0

I have started working with prefect and I am trying to save my results to Google cloud Storage:

import prefect
from prefect.engine.results import GCSResult
from prefect.run_configs import DockerRun, LocalRun
from prefect.storage import Docker, Local

@prefect.task(checkpoint=True, result=GCSResult(bucket="redacted"))
def task1():
    return 1


storage = Local(...)
run_config = LocalRun()

with prefect.Flow(
    "myflow", 
    storage=storage, 
    run_config=run_config
) as flow:
    results = task1()

flow.run()

Provided I have my GOOGLE_APPLICATION_CREDENTIALS environment variable set to the key, everything works fine.

However, when trying to dockerize my flow, I run into some difficulties:

storage = Docker(...)
run_config = DockerRun(dockerfile="DockerFile")

with prefect.Flow(
    "myflow", 
    storage=storage, 
    run_config=run_config
) as flow:
    ... # Same definition as previously

flow.register()

In such case, when trying to run my flow with a docker agent (be it on the same machine the flow was registered from or another, I get this error):

google.auth.exceptions.DefaultCredentialsError: Could not automatically determine credentials.
Please set GOOGLE_APPLICATION_CREDENTIALS or explicitly create credentials and re-run the application. 
For more information, please see https://cloud.google.com/docs/authentication/getting-started

Following the documentation, I have tried to set a GCP_CREDENTIALS secret on my Prefect cloud.To no avail, I am still running into the same error.

I have also tried to save the results in a separate GCSUpload task, but I am still having the same error.

One solution that I see would be to package credentials inside of my docker image through the DockerFile, however I feel like this should be a use case where I should be using the Prefect secrets.

LoicM
  • 1,786
  • 16
  • 37

1 Answers1

1

I have worked out something retrieving credentials using a PrefectSecret task.

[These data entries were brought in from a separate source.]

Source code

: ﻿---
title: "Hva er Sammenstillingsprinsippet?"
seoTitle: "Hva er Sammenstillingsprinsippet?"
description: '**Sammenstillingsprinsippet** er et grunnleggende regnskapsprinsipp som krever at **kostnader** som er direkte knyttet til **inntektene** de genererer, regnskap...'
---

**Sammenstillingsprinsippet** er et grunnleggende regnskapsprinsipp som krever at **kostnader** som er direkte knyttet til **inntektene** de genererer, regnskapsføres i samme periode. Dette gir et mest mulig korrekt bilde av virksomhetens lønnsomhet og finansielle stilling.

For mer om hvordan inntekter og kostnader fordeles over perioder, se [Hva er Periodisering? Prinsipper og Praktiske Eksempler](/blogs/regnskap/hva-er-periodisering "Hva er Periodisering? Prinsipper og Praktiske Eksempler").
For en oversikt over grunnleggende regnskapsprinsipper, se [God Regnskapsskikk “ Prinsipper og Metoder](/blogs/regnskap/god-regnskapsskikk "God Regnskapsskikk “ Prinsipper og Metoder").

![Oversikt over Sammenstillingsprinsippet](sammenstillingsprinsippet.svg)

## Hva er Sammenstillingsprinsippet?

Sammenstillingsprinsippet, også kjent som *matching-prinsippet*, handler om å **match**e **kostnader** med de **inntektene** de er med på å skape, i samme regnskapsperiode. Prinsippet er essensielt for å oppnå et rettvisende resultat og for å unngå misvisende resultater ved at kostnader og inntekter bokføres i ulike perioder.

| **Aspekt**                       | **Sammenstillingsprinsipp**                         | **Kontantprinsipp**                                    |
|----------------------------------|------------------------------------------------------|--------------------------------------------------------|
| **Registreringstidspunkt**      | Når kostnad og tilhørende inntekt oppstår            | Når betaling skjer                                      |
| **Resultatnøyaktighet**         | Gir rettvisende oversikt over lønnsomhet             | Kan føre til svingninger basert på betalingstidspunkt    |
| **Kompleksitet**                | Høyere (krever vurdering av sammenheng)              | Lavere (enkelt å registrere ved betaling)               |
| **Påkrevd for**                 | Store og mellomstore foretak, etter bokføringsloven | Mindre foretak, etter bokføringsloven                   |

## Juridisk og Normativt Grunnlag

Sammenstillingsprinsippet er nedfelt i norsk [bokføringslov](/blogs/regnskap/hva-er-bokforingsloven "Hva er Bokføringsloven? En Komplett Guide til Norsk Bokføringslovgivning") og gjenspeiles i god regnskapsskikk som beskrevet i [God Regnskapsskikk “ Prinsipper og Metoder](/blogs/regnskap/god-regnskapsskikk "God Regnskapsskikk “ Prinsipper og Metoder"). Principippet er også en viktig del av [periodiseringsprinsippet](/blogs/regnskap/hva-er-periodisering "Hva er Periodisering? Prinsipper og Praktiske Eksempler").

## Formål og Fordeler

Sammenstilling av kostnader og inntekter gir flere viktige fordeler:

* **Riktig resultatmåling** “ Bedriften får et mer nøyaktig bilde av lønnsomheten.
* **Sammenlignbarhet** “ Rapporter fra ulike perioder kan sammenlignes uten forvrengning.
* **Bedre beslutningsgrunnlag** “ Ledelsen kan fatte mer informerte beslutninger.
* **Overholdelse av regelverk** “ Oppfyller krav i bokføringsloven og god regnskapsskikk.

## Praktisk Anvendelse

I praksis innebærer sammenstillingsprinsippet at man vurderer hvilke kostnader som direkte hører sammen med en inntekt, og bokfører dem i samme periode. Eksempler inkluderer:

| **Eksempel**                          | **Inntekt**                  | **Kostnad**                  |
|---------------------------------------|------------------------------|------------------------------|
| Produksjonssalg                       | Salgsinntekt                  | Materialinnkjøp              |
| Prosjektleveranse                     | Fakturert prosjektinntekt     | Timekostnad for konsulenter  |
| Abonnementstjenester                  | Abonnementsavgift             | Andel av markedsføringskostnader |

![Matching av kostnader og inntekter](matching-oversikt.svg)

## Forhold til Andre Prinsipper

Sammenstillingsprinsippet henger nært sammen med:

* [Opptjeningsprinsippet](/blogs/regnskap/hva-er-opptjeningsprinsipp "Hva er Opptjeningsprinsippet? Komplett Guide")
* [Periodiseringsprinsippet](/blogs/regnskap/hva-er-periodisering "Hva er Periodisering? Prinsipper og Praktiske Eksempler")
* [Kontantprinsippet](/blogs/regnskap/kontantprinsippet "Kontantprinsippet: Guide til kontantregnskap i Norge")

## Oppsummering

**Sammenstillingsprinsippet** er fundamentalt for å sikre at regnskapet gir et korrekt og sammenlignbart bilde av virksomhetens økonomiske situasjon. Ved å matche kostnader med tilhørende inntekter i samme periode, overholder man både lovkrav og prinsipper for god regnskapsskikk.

I had to create an additional GCSUpload task which took the result of task1 to directly save it in GCS.

My final code looks like this:


import prefect
from prefect.tasks.gcp.storage import GCSUpload
from prefect.tasks.secrets import PrefectSecret
from prefect.run_configs import DockerRun
from prefect.storage import Docker

retrieve_gcp_credentials = PrefectSecret("GCP_CREDENTIALS")


@prefect.task(checkpoint=True, result=GCSResult(bucket="redacted"))
def task1():
    return "1"

save_results_to_gcp = GCSUpload(bucket="redacted")

storage = Docker()
run_config = DockerRun()

with prefect.Flow(
    "myflow", 
    storage=storage, 
    run_config=run_config
) as flow:
    credentials = retrieve_gcp_credentials()
    results = task1()
    save_results_to_gcp(results, credentials=credentials)

flow.run()

(Note that I also had to change the type of value returned by task1, as the task can only upload string or bytes)

This is good enough for my use case (simply persist the results in GCS), but I'll leave the question open if someone knows how to use the GCSResult as it would also be useful for caching.

LoicM
  • 1,786
  • 16
  • 37